Decantation is the process of pouring out a clear liquid from a vessel (after sedimentation) without disturbing the sediment (heavy insoluble settled particles). 


There are some mixtures which contain insoluble solid particles suspended in a liquid. The solid particles which are insoluble in a liquid can be separated by decantation.

For example, a mixture of sand and water contains sand particles suspended in water. Sand can be separated from the sand-water mixture by the method of decantation. 

Process of decantation is as follows-

  • The sand and water mixture is taken in a beaker. It contains sand particles scattered throughout water.
  • Allow the mixture of sand and water to stand undisturbed for some time. On keeping, the heavier sand particles will settle down at the bottom of the beaker. This layer of sand is called Sediment.
  • The deposition of sand at the bottom of the beaker is called sedimentation. When the sand settles down, clear water is left above the layer of sand.
  • We pour the clear water into another beaker gently with the help of a glass rod, without disturbing the sediment of sand .This process is Decantation. 
  • When all the clear water has been poured out, only sand is left at the bottom of the beaker. In this way, a mixture of sand and water has been separated into ‘sand’ and ‘clear water’ by Decantation.

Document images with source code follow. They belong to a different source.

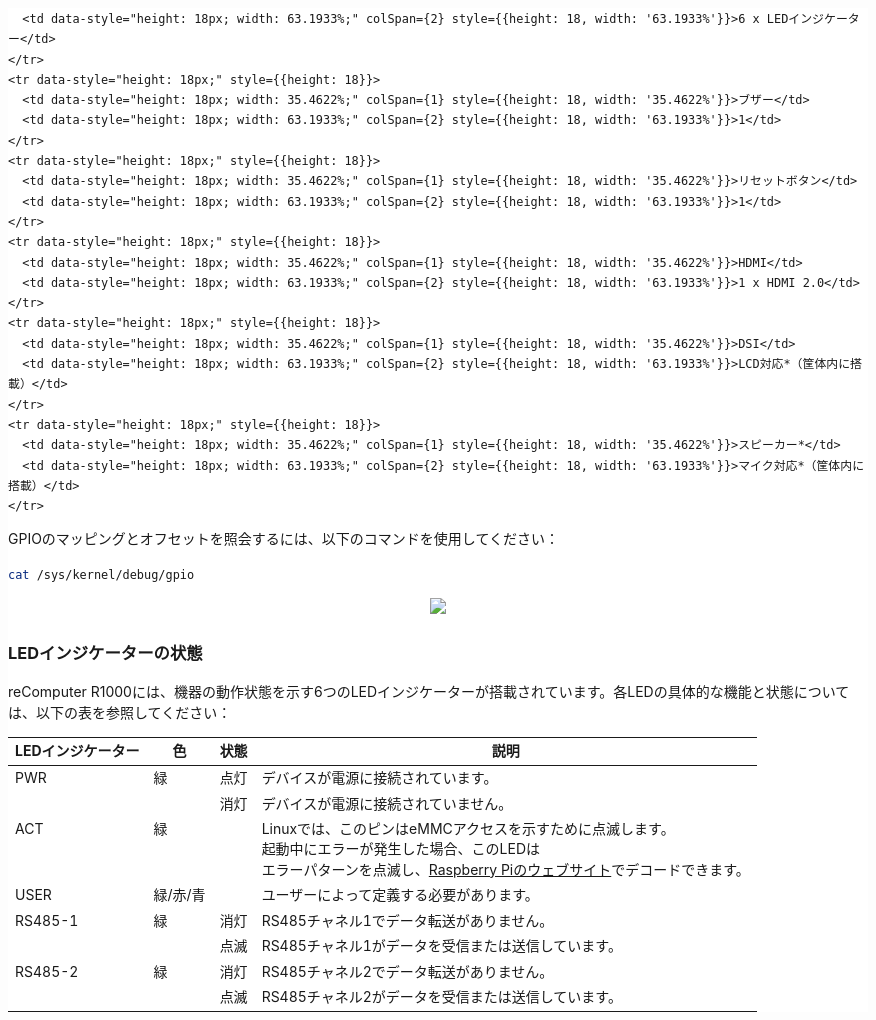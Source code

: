       <td data-style="height: 18px; width: 63.1933%;" colSpan={2} style={{height: 18, width: '63.1933%'}}>6 x LEDインジケーター</td>
    </tr>
    <tr data-style="height: 18px;" style={{height: 18}}>
      <td data-style="height: 18px; width: 35.4622%;" colSpan={1} style={{height: 18, width: '35.4622%'}}>ブザー</td>
      <td data-style="height: 18px; width: 63.1933%;" colSpan={2} style={{height: 18, width: '63.1933%'}}>1</td>
    </tr>
    <tr data-style="height: 18px;" style={{height: 18}}>
      <td data-style="height: 18px; width: 35.4622%;" colSpan={1} style={{height: 18, width: '35.4622%'}}>リセットボタン</td>
      <td data-style="height: 18px; width: 63.1933%;" colSpan={2} style={{height: 18, width: '63.1933%'}}>1</td>
    </tr>
    <tr data-style="height: 18px;" style={{height: 18}}>
      <td data-style="height: 18px; width: 35.4622%;" colSpan={1} style={{height: 18, width: '35.4622%'}}>HDMI</td>
      <td data-style="height: 18px; width: 63.1933%;" colSpan={2} style={{height: 18, width: '63.1933%'}}>1 x HDMI 2.0</td>
    </tr>
    <tr data-style="height: 18px;" style={{height: 18}}>
      <td data-style="height: 18px; width: 35.4622%;" colSpan={1} style={{height: 18, width: '35.4622%'}}>DSI</td>
      <td data-style="height: 18px; width: 63.1933%;" colSpan={2} style={{height: 18, width: '63.1933%'}}>LCD対応*（筐体内に搭載）</td>
    </tr>
    <tr data-style="height: 18px;" style={{height: 18}}>
      <td data-style="height: 18px; width: 35.4622%;" colSpan={1} style={{height: 18, width: '35.4622%'}}>スピーカー*</td>
      <td data-style="height: 18px; width: 63.1933%;" colSpan={2} style={{height: 18, width: '63.1933%'}}>マイク対応*（筐体内に搭載）</td>
    </tr>
  </tbody>
</table>

</div>

GPIOのマッピングとオフセットを照会するには、以下のコマンドを使用してください：

```bash
cat /sys/kernel/debug/gpio
```
<div align="center"><img width={600} src="https://files.seeedstudio.com/wiki/reComputer-R1000/recomputer_r_images/16.png" /></div>

### LEDインジケーターの状態

reComputer R1000には、機器の動作状態を示す6つのLEDインジケーターが搭載されています。各LEDの具体的な機能と状態については、以下の表を参照してください：

| LEDインジケーター | 色             | 状態   | 説明                                                         |
| ----------------- | -------------- | ------ | ------------------------------------------------------------ |
| PWR              | 緑             | 点灯   | デバイスが電源に接続されています。                           |
|                  |                | 消灯   | デバイスが電源に接続されていません。                         |
| ACT              | 緑             |        | Linuxでは、このピンはeMMCアクセスを示すために点滅します。<br /> 起動中にエラーが発生した場合、このLEDは<br />エラーパターンを点滅し、[Raspberry Piのウェブサイト](https://www.raspberrypi.com/documentation/computers/configuration.html#led-warning-flash-codes)でデコードできます。 |
| USER             | 緑/赤/青       |        | ユーザーによって定義する必要があります。                     |
| RS485-1          | 緑             | 消灯   | RS485チャネル1でデータ転送がありません。                     |
|                  |                | 点滅   | RS485チャネル1がデータを受信または送信しています。           |
| RS485-2          | 緑             | 消灯   | RS485チャネル2でデータ転送がありません。                     |
|                  |                | 点滅   | RS485チャネル2がデータを受信または送信しています。           |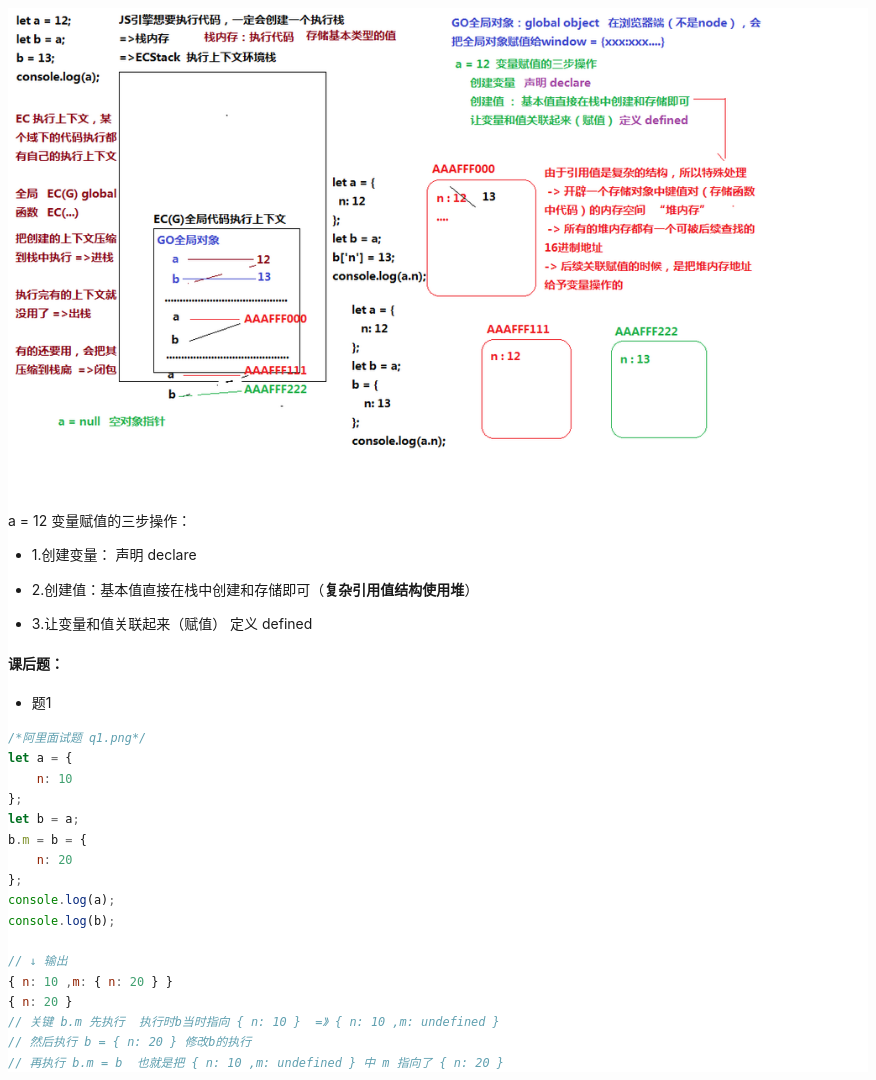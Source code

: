 ![JS堆栈内存的运行机制](./images/JS堆栈内存的运行机制.png)



a = 12 变量赋值的三步操作：

- 1.创建变量： 声明 declare

- 2.创建值：基本值直接在栈中创建和存储即可（**复杂引用值结构使用堆**）

- 3.让变量和值关联起来（赋值） 定义 defined

#### 课后题：

- 题1

```javascript
/*阿里面试题 q1.png*/
let a = {
    n: 10
};
let b = a;
b.m = b = {
    n: 20
};
console.log(a);
console.log(b);

// ↓ 输出
{ n: 10 ,m: { n: 20 } } 
{ n: 20 }
// 关键 b.m 先执行  执行时b当时指向 { n: 10 }  =》 { n: 10 ,m: undefined } 
// 然后执行 b = { n: 20 } 修改b的执行
// 再执行 b.m = b  也就是把 { n: 10 ,m: undefined } 中 m 指向了 { n: 20 }
```
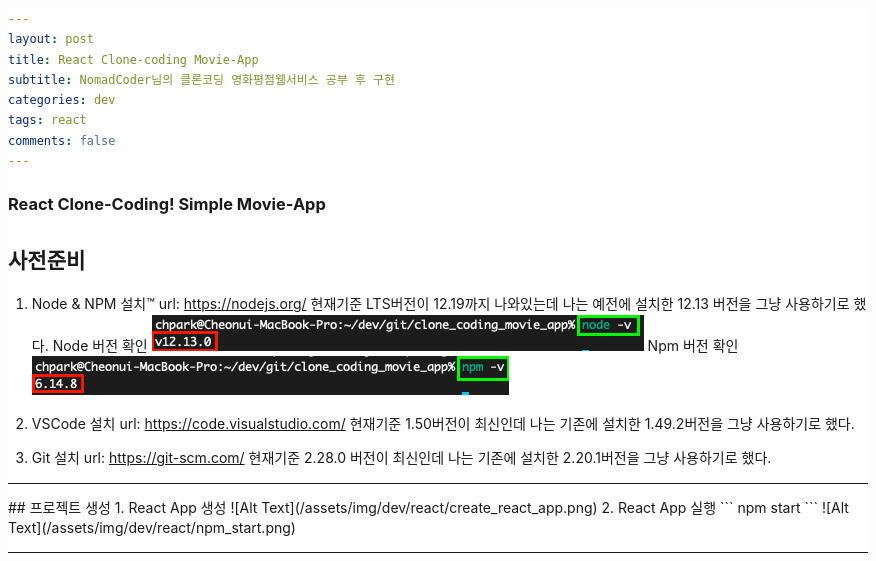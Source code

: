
 ```yaml
---
layout: post
title: React Clone-coding Movie-App
subtitle: NomadCoder님의 클론코딩 영화평점웹서비스 공부 후 구현
categories: dev
tags: react
comments: false
---
```


### React Clone-Coding! Simple Movie-App

## 사전준비
1. Node & NPM 설치™
   url: https://nodejs.org/
   현재기준 LTS버전이 12.19까지 나와있는데 나는 예전에 설치한 12.13 버전을 그냥 사용하기로 했다.
   Node 버전 확인
   ![Alt Text](/assets/img/dev/react/node_version.png)
   Npm 버전 확인
   ![Alt Text](/assets/img/dev/react/npm_version.png)

2. VSCode 설치 
   url: https://code.visualstudio.com/
   현재기준 1.50버전이 최신인데 나는 기존에 설치한 1.49.2버전을 그냥 사용하기로 했다.

3. Git 설치
   url: https://git-scm.com/
   현재기준 2.28.0 버전이 최신인데 나는 기존에 설치한 2.20.1버전을 그냥 사용하기로 했다.
<hr>
## 프로젝트 생성
1. React App 생성
   ![Alt Text](/assets/img/dev/react/create_react_app.png)
2. React App 실행
   ```
   npm start
   ```
   ![Alt Text](/assets/img/dev/react/npm_start.png)
<hr>
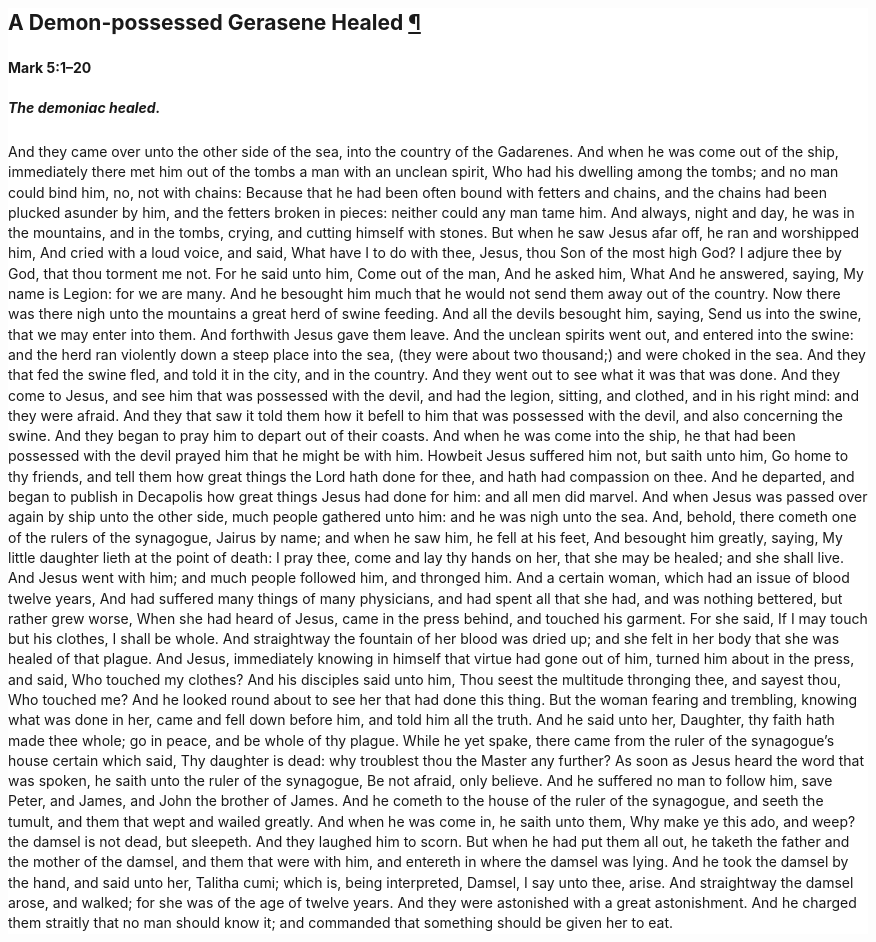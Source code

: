<h2 class="heading" id="a-demon-possessed-gerasene-healed">A Demon-possessed Gerasene Healed <a class="marker" href="#a-demon-possessed-gerasene-healed">¶</a></h2>

<h4 class="passage">Mark 5:1–20</h4>

<h5 class="themes">The demoniac healed.</h5>

<p>And they came over unto the other side of the sea, into the country of the Gadarenes. And when he was come out of the ship, immediately there met him out of the tombs a man with an unclean spirit, Who had his dwelling among the tombs; and no man could bind him, no, not with chains: Because that he had been often bound with fetters and chains, and the chains had been plucked asunder by him, and the fetters broken in pieces: neither could any man tame him. And always, night and day, he was in the mountains, and in the tombs, crying, and cutting himself with stones. But when he saw Jesus afar off, he ran and worshipped him, And cried with a loud voice, and said, What have I to do with thee, Jesus, thou Son of the most high God? I adjure thee by God, that thou torment me not. For he said unto him, Come out of the man, And he asked him, What And he answered, saying, My name is Legion: for we are many. And he besought him much that he would not send them away out of the country. Now there was there nigh unto the mountains a great herd of swine feeding. And all the devils besought him, saying, Send us into the swine, that we may enter into them. And forthwith Jesus gave them leave. And the unclean spirits went out, and entered into the swine: and the herd ran violently down a steep place into the sea, (they were about two thousand;) and were choked in the sea. And they that fed the swine fled, and told it in the city, and in the country. And they went out to see what it was that was done. And they come to Jesus, and see him that was possessed with the devil, and had the legion, sitting, and clothed, and in his right mind: and they were afraid. And they that saw it told them how it befell to him that was possessed with the devil, and also concerning the swine. And they began to pray him to depart out of their coasts. And when he was come into the ship, he that had been possessed with the devil prayed him that he might be with him. Howbeit Jesus suffered him not, but saith unto him, Go home to thy friends, and tell them how great things the Lord hath done for thee, and hath had compassion on thee. And he departed, and began to publish in Decapolis how great things Jesus had done for him: and all men did marvel. And when Jesus was passed over again by ship unto the other side, much people gathered unto him: and he was nigh unto the sea. And, behold, there cometh one of the rulers of the synagogue, Jairus by name; and when he saw him, he fell at his feet, And besought him greatly, saying, My little daughter lieth at the point of death: I pray thee, come and lay thy hands on her, that she may be healed; and she shall live. And Jesus went with him; and much people followed him, and thronged him. And a certain woman, which had an issue of blood twelve years, And had suffered many things of many physicians, and had spent all that she had, and was nothing bettered, but rather grew worse, When she had heard of Jesus, came in the press behind, and touched his garment. For she said, If I may touch but his clothes, I shall be whole. And straightway the fountain of her blood was dried up; and she felt in her body that she was healed of that plague. And Jesus, immediately knowing in himself that virtue had gone out of him, turned him about in the press, and said, Who touched my clothes? And his disciples said unto him, Thou seest the multitude thronging thee, and sayest thou, Who touched me? And he looked round about to see her that had done this thing. But the woman fearing and trembling, knowing what was done in her, came and fell down before him, and told him all the truth. And he said unto her, Daughter, thy faith hath made thee whole; go in peace, and be whole of thy plague. While he yet spake, there came from the ruler of the synagogue’s house certain which said, Thy daughter is dead: why troublest thou the Master any further? As soon as Jesus heard the word that was spoken, he saith unto the ruler of the synagogue, Be not afraid, only believe. And he suffered no man to follow him, save Peter, and James, and John the brother of James. And he cometh to the house of the ruler of the synagogue, and seeth the tumult, and them that wept and wailed greatly. And when he was come in, he saith unto them, Why make ye this ado, and weep? the damsel is not dead, but sleepeth. And they laughed him to scorn. But when he had put them all out, he taketh the father and the mother of the damsel, and them that were with him, and entereth in where the damsel was lying. And he took the damsel by the hand, and said unto her, Talitha cumi; which is, being interpreted, Damsel, I say unto thee, arise. And straightway the damsel arose, and walked; for she was of the age of twelve years. And they were astonished with a great astonishment. And he charged them straitly that no man should know it; and commanded that something should be given her to eat.</p>
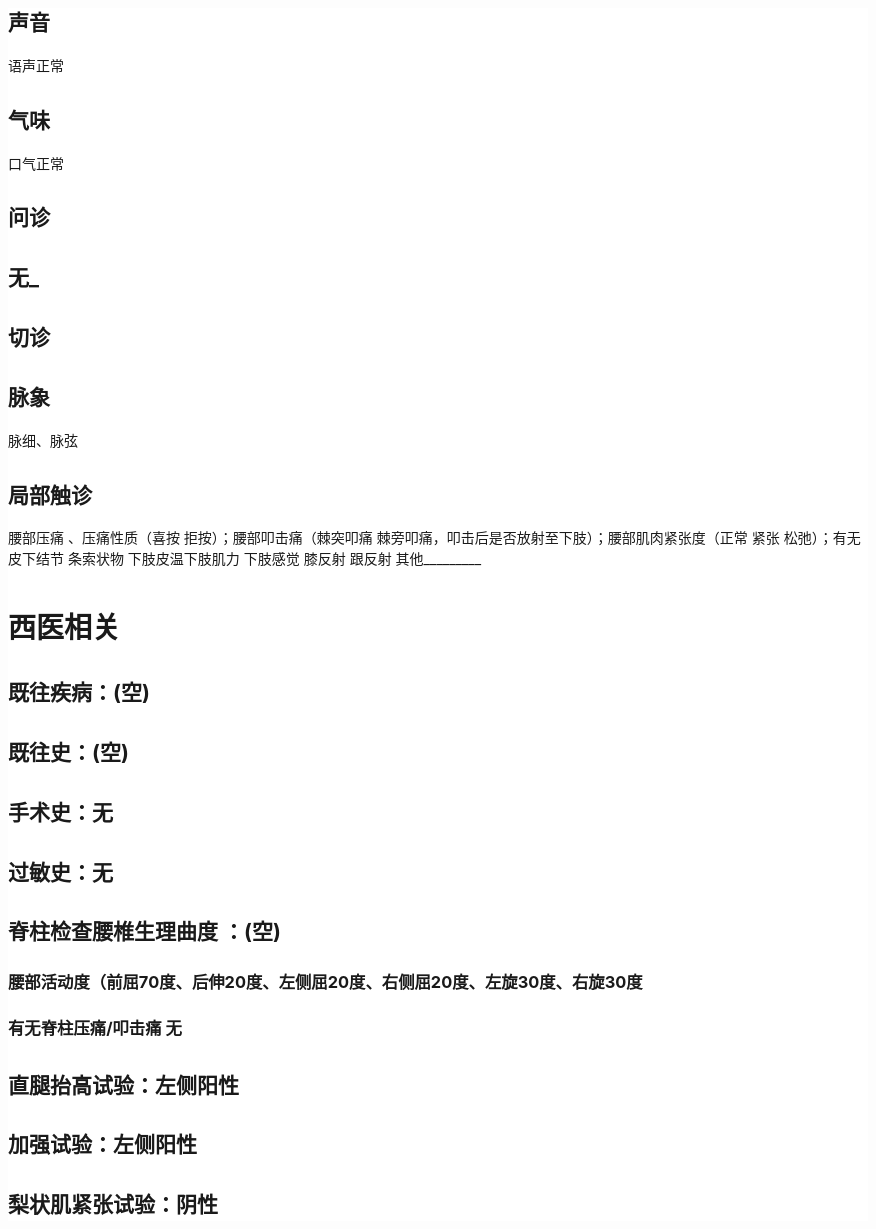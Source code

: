 ## 声音
语声正常

## 气味
口气正常

## 问诊

## 无_

## 切诊

## 脉象
脉细、脉弦

## 局部触诊
腰部压痛 、压痛性质（喜按 拒按）；腰部叩击痛（棘突叩痛 棘旁叩痛，叩击后是否放射至下肢）；腰部肌肉紧张度（正常 紧张 松弛）；有无皮下结节 条索状物 下肢皮温下肢肌力 下肢感觉 膝反射 跟反射 其他_________

# 西医相关

## 既往疾病：(空)

## 既往史：(空)

## 手术史：无

## 过敏史：无

## 脊柱检查腰椎生理曲度 ：(空)

### 腰部活动度（前屈70度、后伸20度、左侧屈20度、右侧屈20度、左旋30度、右旋30度

### 有无脊柱压痛/叩击痛 无

## 直腿抬高试验：左侧阳性

## 加强试验：左侧阳性

## 梨状肌紧张试验：阴性
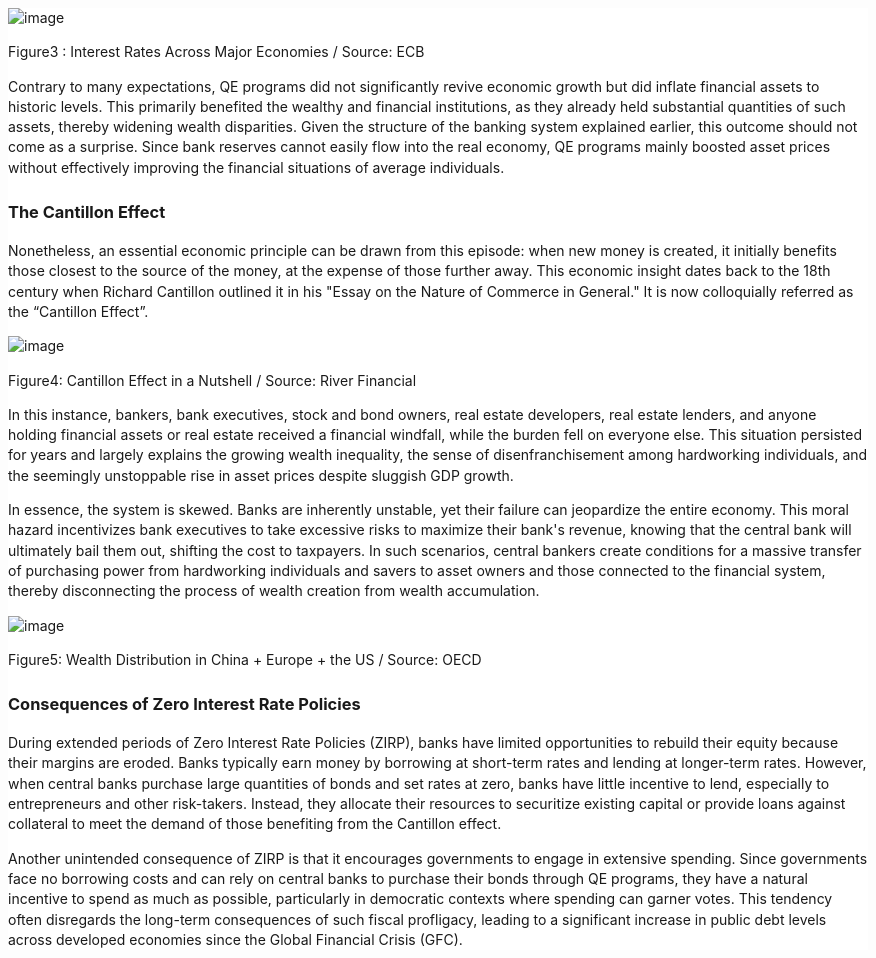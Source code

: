 ![image](assets/Image/3.webp)

Figure3 : Interest Rates Across Major Economies / Source: ECB

Contrary to many expectations, QE programs did not significantly revive economic growth but did inflate financial assets to historic levels. This primarily benefited the wealthy and financial institutions, as they already held substantial quantities of such assets, thereby widening wealth disparities. Given the structure of the banking system explained earlier, this outcome should not come as a surprise. Since bank reserves cannot easily flow into the real economy, QE programs mainly boosted asset prices without effectively improving the financial situations of average individuals.

### The Cantillon Effect

Nonetheless, an essential economic principle can be drawn from this episode: when new money is created, it initially benefits those closest to the source of the money, at the expense of those further away. This economic insight dates back to the 18th century when Richard Cantillon outlined it in his "Essay on the Nature of Commerce in General." It is now colloquially referred as the “Cantillon Effect”. 

![image](assets/Image/4.webp)

Figure4: Cantillon Effect in a Nutshell / Source: River Financial

In this instance, bankers, bank executives, stock and bond owners, real estate developers, real estate lenders, and anyone holding financial assets or real estate received a financial windfall, while the burden fell on everyone else. This situation persisted for years and largely explains the growing wealth inequality, the sense of disenfranchisement among hardworking individuals, and the seemingly unstoppable rise in asset prices despite sluggish GDP growth.

In essence, the system is skewed. Banks are inherently unstable, yet their failure can jeopardize the entire economy. This moral hazard incentivizes bank executives to take excessive risks to maximize their bank's revenue, knowing that the central bank will ultimately bail them out, shifting the cost to taxpayers. In such scenarios, central bankers create conditions for a massive transfer of purchasing power from hardworking individuals and savers to asset owners and those connected to the financial system, thereby disconnecting the process of wealth creation from wealth accumulation.

![image](assets/Image/5.webp)

Figure5: Wealth Distribution in China + Europe + the US / Source: OECD

### Consequences of Zero Interest Rate Policies

During extended periods of Zero Interest Rate Policies (ZIRP), banks have limited opportunities to rebuild their equity because their margins are eroded. Banks typically earn money by borrowing at short-term rates and lending at longer-term rates. However, when central banks purchase large quantities of bonds and set rates at zero, banks have little incentive to lend, especially to entrepreneurs and other risk-takers. Instead, they allocate their resources to securitize existing capital or provide loans against collateral to meet the demand of those benefiting from the Cantillon effect.

Another unintended consequence of ZIRP is that it encourages governments to engage in extensive spending. Since governments face no borrowing costs and can rely on central banks to purchase their bonds through QE programs, they have a natural incentive to spend as much as possible, particularly in democratic contexts where spending can garner votes. This tendency often disregards the long-term consequences of such fiscal profligacy, leading to a significant increase in public debt levels across developed economies since the Global Financial Crisis (GFC).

Also Check – FILTRATION- Definition, Process, Examples and Limitations


Rice and pulses are always washed before cooking. When we add water to rice or pulses taken in a vessel, then the impurities such as dust and soil particles get separated and go into water. Due to this the water becomes a little dirty. The rice or pulses, being heavy, remain at the bottom of the vessel and dirty water is separated by decantation by tilting the vessel to one side. Thus, when rice and pulses are washed with water before cooking, then the water is separated from them by decantation. 

Decantation is also used to separate water from some vegetables after boiling. The method of decantation can also be used for separating two immiscible liquids. For example, water and oil are two immiscible liquids which can be separated by decantation.

A mixture of water and oil is allowed to stand in a beaker. Since water and oil are immiscible, they form two separate layers in the beaker. Water, being heavier, forms the lower layer and oil, being lighter, forms the upper layer in the beaker. We can decant off the upper layer of oil into another beaker carefully. Water will be left behind.

The separation of two immiscible liquids by decantation is not very satisfactory. 

Limitations of Decantation 

The process of decantation can be used for separation only when the solid does not dissolve in the liquid. Decantation cannot be used for separation if the solid dissolves in the liquid.

For example, sugar dissolves in water, so a mixture of sugar and water cannot be separated by the method of decantation.

Decantation cannot be used for separating two miscible liquids (which mix with each other).

For example, alcohol and water are miscible with each other (which mix to form a single layer). So, a mixture of alcohol and water cannot be separated by decantation. Similarly, a mixture of kerosene and petrol cannot be separated by decantation. This is because they are miscible liquids.